David Hamilton, 2B/SS
Hamilton, acquired in the December 2021 Hunter Renfroe-Jackie Bradley Jr. trade, swiped 70 bases for Double-A Portland in 2022, a skill that could become even more valuable in 2023 based on MLB’s new rule changes. Will the 25-year-old hit enough to stick in the majors? That’s to be determined. But Hamilton’s speed alone makes him a potential asset at the highest level, especially as Boston looks to overcome the losses of Xander Bogaerts (free agency) and Trevor Story (elbow injury) in the middle of its infield. Hamilton also is on the Red Sox’s 40-man roster.
Bryan Mata, RHP
Mata, the top pitching prospect in the Red Sox system, has faced an arduous road to the majors, mostly due to injuries, including Tommy John surgery that wiped out his entire 2021 season.
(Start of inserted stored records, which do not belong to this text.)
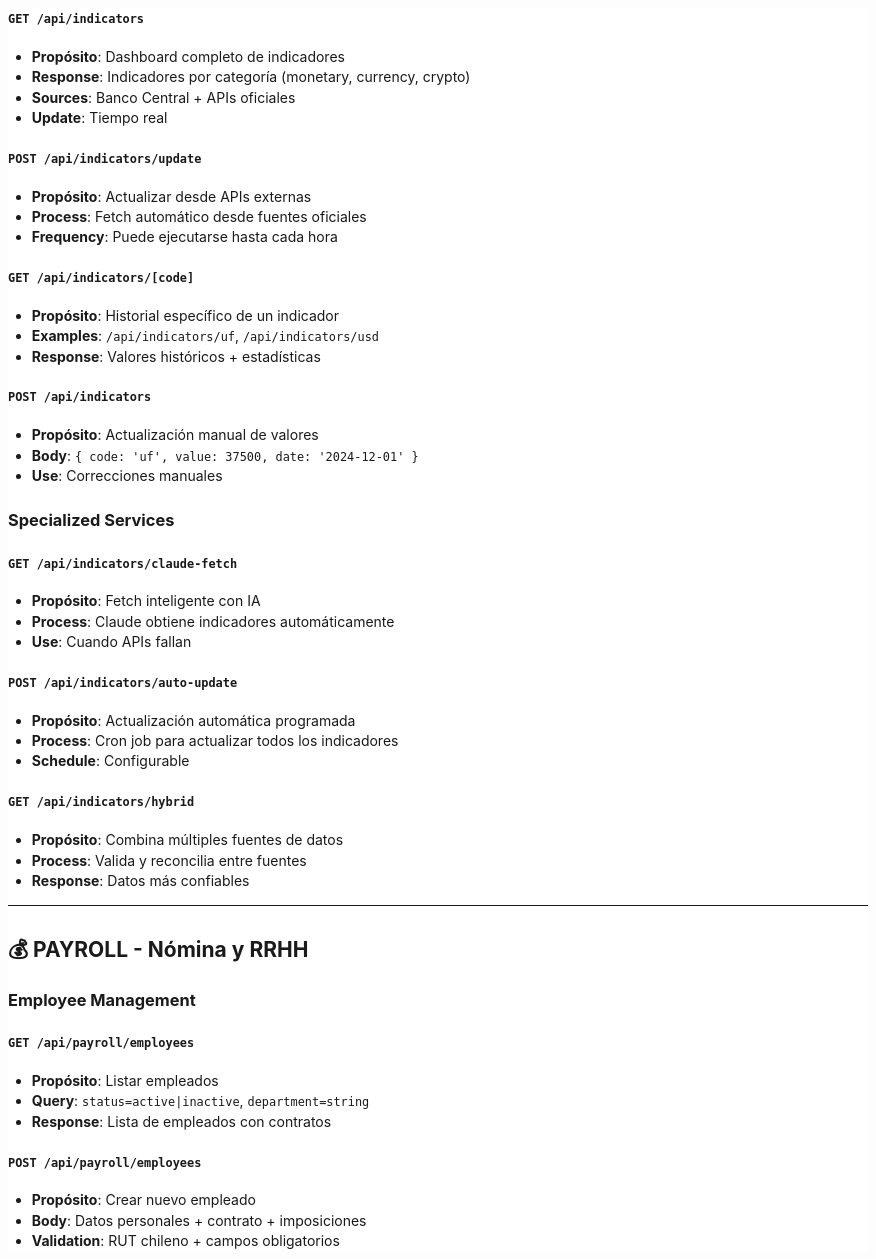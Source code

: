 #### `GET /api/indicators`
- **Propósito**: Dashboard completo de indicadores
- **Response**: Indicadores por categoría (monetary, currency, crypto)
- **Sources**: Banco Central + APIs oficiales
- **Update**: Tiempo real

#### `POST /api/indicators/update`
- **Propósito**: Actualizar desde APIs externas
- **Process**: Fetch automático desde fuentes oficiales
- **Frequency**: Puede ejecutarse hasta cada hora

#### `GET /api/indicators/[code]`
- **Propósito**: Historial específico de un indicador
- **Examples**: `/api/indicators/uf`, `/api/indicators/usd`
- **Response**: Valores históricos + estadísticas

#### `POST /api/indicators`
- **Propósito**: Actualización manual de valores
- **Body**: `{ code: 'uf', value: 37500, date: '2024-12-01' }`
- **Use**: Correcciones manuales

### **Specialized Services**

#### `GET /api/indicators/claude-fetch`
- **Propósito**: Fetch inteligente con IA
- **Process**: Claude obtiene indicadores automáticamente
- **Use**: Cuando APIs fallan

#### `POST /api/indicators/auto-update`
- **Propósito**: Actualización automática programada
- **Process**: Cron job para actualizar todos los indicadores
- **Schedule**: Configurable

#### `GET /api/indicators/hybrid`
- **Propósito**: Combina múltiples fuentes de datos
- **Process**: Valida y reconcilia entre fuentes
- **Response**: Datos más confiables

---

## 💰 PAYROLL - Nómina y RRHH

### **Employee Management**

#### `GET /api/payroll/employees`
- **Propósito**: Listar empleados
- **Query**: `status=active|inactive`, `department=string`
- **Response**: Lista de empleados con contratos

#### `POST /api/payroll/employees`
- **Propósito**: Crear nuevo empleado
- **Body**: Datos personales + contrato + imposiciones
- **Validation**: RUT chileno + campos obligatorios
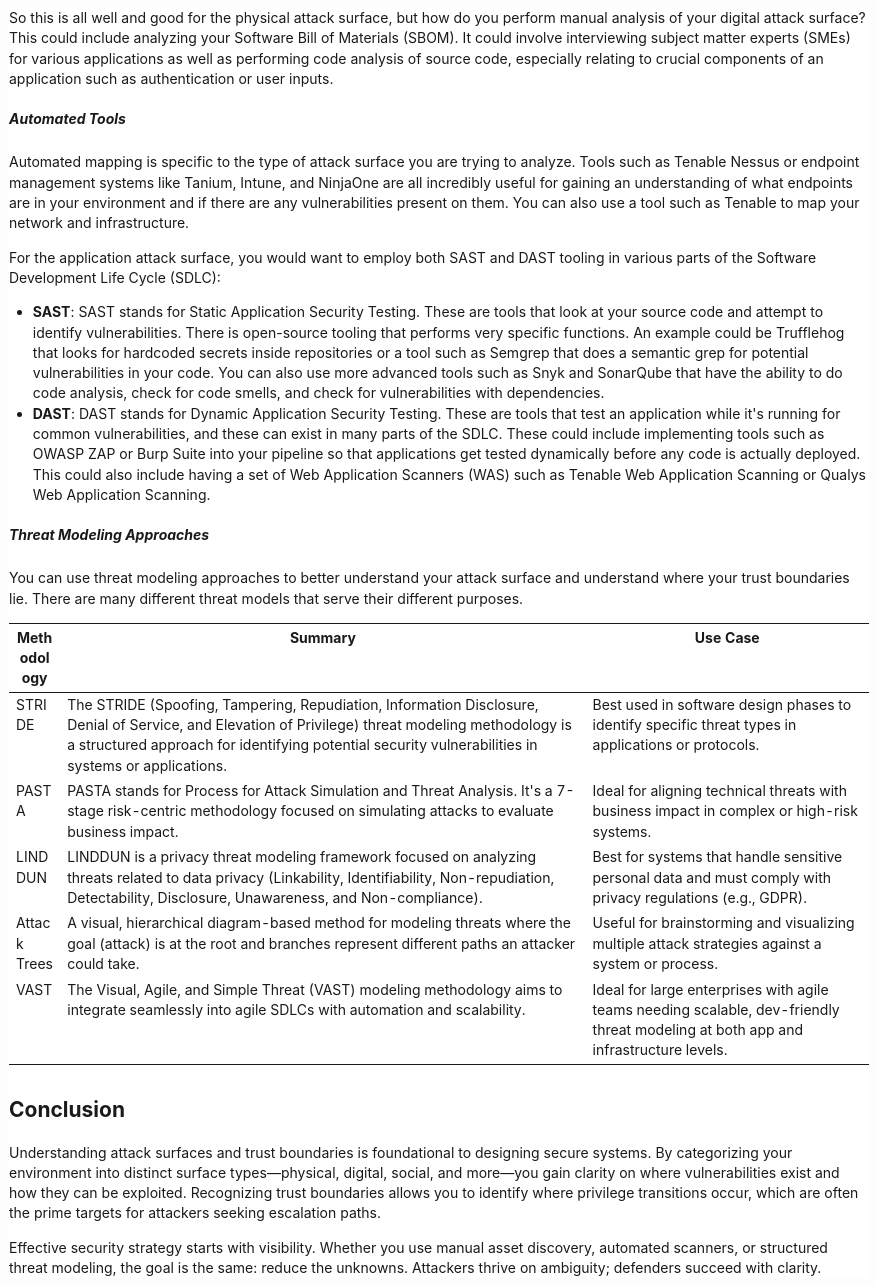 So this is all well and good for the physical attack surface, but how do you perform manual analysis of your digital attack surface? This could include analyzing your Software Bill of Materials (SBOM). It could involve interviewing subject matter experts (SMEs) for various applications as well as performing code analysis of source code, especially relating to crucial components of an application such as authentication or user inputs.

##### Automated Tools
Automated mapping is specific to the type of attack surface you are trying to analyze. Tools such as Tenable Nessus or endpoint management systems like Tanium, Intune, and NinjaOne are all incredibly useful for gaining an understanding of what endpoints are in your environment and if there are any vulnerabilities present on them. You can also use a tool such as Tenable to map your network and infrastructure.

For the application attack surface, you would want to employ both SAST and DAST tooling in various parts of the Software Development Life Cycle (SDLC):
- **SAST**: SAST stands for Static Application Security Testing. These are tools that look at your source code and attempt to identify vulnerabilities. There is open-source tooling that performs very specific functions. An example could be Trufflehog that looks for hardcoded secrets inside repositories or a tool such as Semgrep that does a semantic grep for potential vulnerabilities in your code. You can also use more advanced tools such as Snyk and SonarQube that have the ability to do code analysis, check for code smells, and check for vulnerabilities with dependencies.
- **DAST**: DAST stands for Dynamic Application Security Testing. These are tools that test an application while it's running for common vulnerabilities, and these can exist in many parts of the SDLC. These could include implementing tools such as OWASP ZAP or Burp Suite into your pipeline so that applications get tested dynamically before any code is actually deployed. This could also include having a set of Web Application Scanners (WAS) such as Tenable Web Application Scanning or Qualys Web Application Scanning.

##### Threat Modeling Approaches
You can use threat modeling approaches to better understand your attack surface and understand where your trust boundaries lie. There are many different threat models that serve their different purposes.

| Methodology | Summary | Use Case |
|-------------|---------|----------|
| STRIDE | The STRIDE (Spoofing, Tampering, Repudiation, Information Disclosure, Denial of Service, and Elevation of Privilege) threat modeling methodology is a structured approach for identifying potential security vulnerabilities in systems or applications. | Best used in software design phases to identify specific threat types in applications or protocols. |
| PASTA | PASTA stands for Process for Attack Simulation and Threat Analysis. It's a 7-stage risk-centric methodology focused on simulating attacks to evaluate business impact. | Ideal for aligning technical threats with business impact in complex or high-risk systems. |
| LINDDUN | LINDDUN is a privacy threat modeling framework focused on analyzing threats related to data privacy (Linkability, Identifiability, Non-repudiation, Detectability, Disclosure, Unawareness, and Non-compliance). | Best for systems that handle sensitive personal data and must comply with privacy regulations (e.g., GDPR). |
| Attack Trees | A visual, hierarchical diagram-based method for modeling threats where the goal (attack) is at the root and branches represent different paths an attacker could take. | Useful for brainstorming and visualizing multiple attack strategies against a system or process. |
| VAST | The Visual, Agile, and Simple Threat (VAST) modeling methodology aims to integrate seamlessly into agile SDLCs with automation and scalability. | Ideal for large enterprises with agile teams needing scalable, dev-friendly threat modeling at both app and infrastructure levels. |

## Conclusion
Understanding attack surfaces and trust boundaries is foundational to designing secure systems. By categorizing your environment into distinct surface types—physical, digital, social, and more—you gain clarity on where vulnerabilities exist and how they can be exploited. Recognizing trust boundaries allows you to identify where privilege transitions occur, which are often the prime targets for attackers seeking escalation paths.

Effective security strategy starts with visibility. Whether you use manual asset discovery, automated scanners, or structured threat modeling, the goal is the same: reduce the unknowns. Attackers thrive on ambiguity; defenders succeed with clarity.
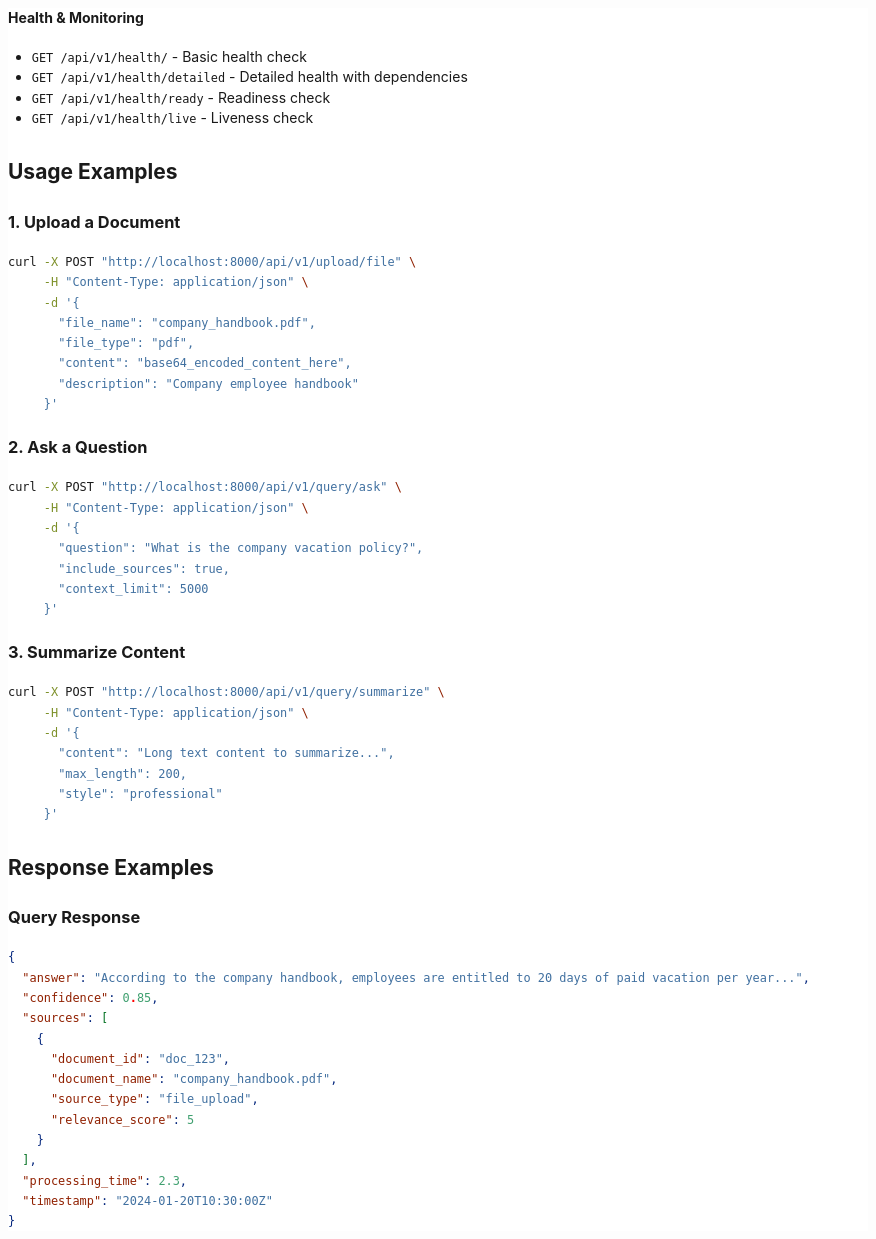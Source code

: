 #### Health & Monitoring
- `GET /api/v1/health/` - Basic health check
- `GET /api/v1/health/detailed` - Detailed health with dependencies
- `GET /api/v1/health/ready` - Readiness check
- `GET /api/v1/health/live` - Liveness check

## Usage Examples

### 1. Upload a Document

```bash
curl -X POST "http://localhost:8000/api/v1/upload/file" \
     -H "Content-Type: application/json" \
     -d '{
       "file_name": "company_handbook.pdf",
       "file_type": "pdf",
       "content": "base64_encoded_content_here",
       "description": "Company employee handbook"
     }'
```

### 2. Ask a Question

```bash
curl -X POST "http://localhost:8000/api/v1/query/ask" \
     -H "Content-Type: application/json" \
     -d '{
       "question": "What is the company vacation policy?",
       "include_sources": true,
       "context_limit": 5000
     }'
```

### 3. Summarize Content

```bash
curl -X POST "http://localhost:8000/api/v1/query/summarize" \
     -H "Content-Type: application/json" \
     -d '{
       "content": "Long text content to summarize...",
       "max_length": 200,
       "style": "professional"
     }'
```

## Response Examples

### Query Response
```json
{
  "answer": "According to the company handbook, employees are entitled to 20 days of paid vacation per year...",
  "confidence": 0.85,
  "sources": [
    {
      "document_id": "doc_123",
      "document_name": "company_handbook.pdf",
      "source_type": "file_upload",
      "relevance_score": 5
    }
  ],
  "processing_time": 2.3,
  "timestamp": "2024-01-20T10:30:00Z"
}
```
The 23-year-old is back healthy (knock on wood) and ready to burst onto the scene, though, featuring impressive raw stuff and a fastball that reaches triple digits. The Red Sox have groomed Mata as a starter to this point, but there’s a chance he eventually relocates to the bullpen, where his arsenal will play up. It could depend on his early season progress at Worcester and where Boston needs him most.
Brandon Walter, LHP
Walter, unlike Mata, doesn’t light up the radar gun, instead sitting between 89-92 mph with his fastball last season. But the 26-year-old lefty is an excellent strike thrower who can generate swing and misses and limit free passes. He has a deceptive delivery, attacking from a low arm slot, and definitely is among the Red Sox’s next wave of starting pitchers, with a 2023 call-up a near-certainty so long as he remains healthy and effective at Worcester.
Chris Murphy, LHP
Murphy, 24, isn’t flashy, by any means. He doesn’t have jaw-dropping velocity or a standout pitch, instead relying on the sum of his parts to keep hitters off balance. The repertoire might lead to a multi-inning relief role for Murphy, whereas Walter projects more favorably as a starter thanks to impeccable command. But he, too, is on the cusp of reaching the big leagues, joining both Mata and Walter on Boston’s 40-man roster to begin the 2023 season.